Process helm charts playground

What is a process ?

In order to have a broad compatibility, we chose to follow standard, and in the case of computation the OGC API - process corresponded to our needs. Their definition of a process is the following “The OGC API - Processes standard supports the wrapping of computational tasks into executable processes that can be offered by a server through a Web API and be invoked by a client application. The standard specifies a processing interface to communicate over a RESTful protocol using JavaScript Object Notation (JSON) encodings. Typically, these processes execute well-defined algorithms that ingest vector and/or coverage data to produce new datasets.”

Contribution steps

To add any process to our platform, you will have to make a merge request to this repositories.

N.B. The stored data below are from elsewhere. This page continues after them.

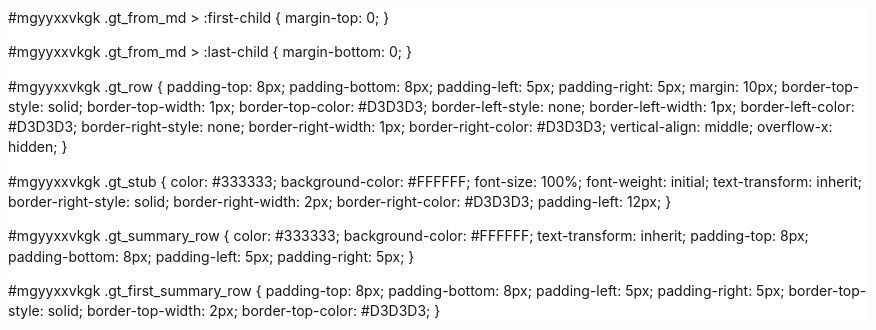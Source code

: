 #mgyyxxvkgk .gt_from_md > :first-child {
  margin-top: 0;
}

#mgyyxxvkgk .gt_from_md > :last-child {
  margin-bottom: 0;
}

#mgyyxxvkgk .gt_row {
  padding-top: 8px;
  padding-bottom: 8px;
  padding-left: 5px;
  padding-right: 5px;
  margin: 10px;
  border-top-style: solid;
  border-top-width: 1px;
  border-top-color: #D3D3D3;
  border-left-style: none;
  border-left-width: 1px;
  border-left-color: #D3D3D3;
  border-right-style: none;
  border-right-width: 1px;
  border-right-color: #D3D3D3;
  vertical-align: middle;
  overflow-x: hidden;
}

#mgyyxxvkgk .gt_stub {
  color: #333333;
  background-color: #FFFFFF;
  font-size: 100%;
  font-weight: initial;
  text-transform: inherit;
  border-right-style: solid;
  border-right-width: 2px;
  border-right-color: #D3D3D3;
  padding-left: 12px;
}

#mgyyxxvkgk .gt_summary_row {
  color: #333333;
  background-color: #FFFFFF;
  text-transform: inherit;
  padding-top: 8px;
  padding-bottom: 8px;
  padding-left: 5px;
  padding-right: 5px;
}

#mgyyxxvkgk .gt_first_summary_row {
  padding-top: 8px;
  padding-bottom: 8px;
  padding-left: 5px;
  padding-right: 5px;
  border-top-style: solid;
  border-top-width: 2px;
  border-top-color: #D3D3D3;
}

⚠️ This is a development repository: A chart older than a week will be automatically deleted. To pass your process into production, please see Create a merge request

This tutorial provides guidelines to create your own helm chart in order to deploy your process on the EDITO datalab. Do not hesitate to look at other charts to get inspired. In our example we use Python but any language can be used to create a process. Please adapt the python references to the other languages if needed.

First thing first, you will need to have a container image hosted on a public repository. This image should run a container exposing environment variables to determine inputs and outputs location, if they are needed. We strongly recommand to follow the 12-factor app methodology.

In this tutorial, we will take the Coral bleaching detection process as an example. At the time being, it only has one input parameter determining if the process is launched as a small demonstration (small resources needed to run).

And as you can see, this project satisfies the minimal requirement for hosting a process on the datalab, which is having a public container image available with environment variables if an input is needed.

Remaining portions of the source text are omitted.